Junge Grüne, Gewerkschafter und Falken wollten mit einem Bus zur G-20-Demo. Dann gerieten sie an die Polizei – und wurden ohne ersichtlichen Grund in Gewahrsam genommen. Ein Fall von Beamtenwillkür?
Vierundvierzig junge Leute aus dem Ruhrgebiet wollten nach Hamburg reisen, um an der größten Demonstration gegen den G-20-Gipfel teilzunehmen. Sie gehören zur Grünen Jugend, zur Gewerkschaftsjugend, zur Alevitischen Jugend und zu den Falken, der SPD-nahen Jugendorganisation. Sigmar Gabriel, beispielsweise, ist stolz, ein Falke gewesen zu sein. Die jungen Leute, darunter einige Minderjährige, wollten friedlich demonstrieren.
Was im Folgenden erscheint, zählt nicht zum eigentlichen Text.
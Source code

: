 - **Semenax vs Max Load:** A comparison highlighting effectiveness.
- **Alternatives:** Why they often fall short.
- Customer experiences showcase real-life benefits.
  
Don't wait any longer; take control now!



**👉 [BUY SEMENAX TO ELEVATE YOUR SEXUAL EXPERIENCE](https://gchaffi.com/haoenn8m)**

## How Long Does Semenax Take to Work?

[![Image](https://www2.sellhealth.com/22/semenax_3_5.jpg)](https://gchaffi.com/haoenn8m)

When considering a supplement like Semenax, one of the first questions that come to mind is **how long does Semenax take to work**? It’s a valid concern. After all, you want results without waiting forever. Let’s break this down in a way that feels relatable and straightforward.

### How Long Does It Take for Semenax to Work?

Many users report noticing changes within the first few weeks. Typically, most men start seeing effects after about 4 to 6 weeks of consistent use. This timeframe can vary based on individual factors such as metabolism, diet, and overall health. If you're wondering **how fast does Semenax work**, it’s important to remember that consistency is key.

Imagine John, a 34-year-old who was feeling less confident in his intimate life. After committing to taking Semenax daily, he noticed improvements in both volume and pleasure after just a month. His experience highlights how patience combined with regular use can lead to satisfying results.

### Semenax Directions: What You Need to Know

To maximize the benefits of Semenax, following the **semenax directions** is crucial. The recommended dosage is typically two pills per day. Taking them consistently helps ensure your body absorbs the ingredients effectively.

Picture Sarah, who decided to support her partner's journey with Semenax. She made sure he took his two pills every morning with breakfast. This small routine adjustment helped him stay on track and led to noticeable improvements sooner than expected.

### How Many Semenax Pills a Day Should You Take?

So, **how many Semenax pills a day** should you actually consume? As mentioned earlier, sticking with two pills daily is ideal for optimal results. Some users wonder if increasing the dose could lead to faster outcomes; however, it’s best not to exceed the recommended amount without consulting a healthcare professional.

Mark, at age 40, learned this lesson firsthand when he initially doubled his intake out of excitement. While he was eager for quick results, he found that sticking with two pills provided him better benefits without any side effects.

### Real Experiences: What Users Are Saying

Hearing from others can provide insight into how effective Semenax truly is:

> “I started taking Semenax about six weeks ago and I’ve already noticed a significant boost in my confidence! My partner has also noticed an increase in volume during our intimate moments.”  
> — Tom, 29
Dafür hatten sie auf einen freien Samstag verzichtet, andere nahmen ihre Klausurvorbereitungen mit in den Bus. Frühmorgens hin, spätnachmittags zurück. Es ging um demokratisches Engagement, das ist ihnen wichtig. Doch was sie erlebten, war für die jungen Leute eine bittere Lektion.
Den Bus hatten die Falken NRW von einem Recklinghäuser Fuhrunternehmen gemietet. Gegen drei Uhr morgens ging es los. Ihre Ankunft war angemeldet, bei den Organisatoren der Demo, der Polizei und beim Zentralen Busbahnhof in Hamburg, wie bei Großveranstaltungen üblich. Zu Beginn der Fahrt wies der Organisator Paul Erzkamp von den Falken die Mitreisenden kurz ein. Dabei habe er, so Erzkamp, auch eine eventuelle Polizeikontrolle angesprochen und dass dies kein Problem wäre. Sie sollten dabei bitte keine Handyfotos machen. Der in politischer Jugendarbeit Erfahrene kennt solche Kontrollen und hält sie für verhältnismäßig. Natürlich hatten die Reisenden von den schweren Krawallen der vergangenen Nacht gehört.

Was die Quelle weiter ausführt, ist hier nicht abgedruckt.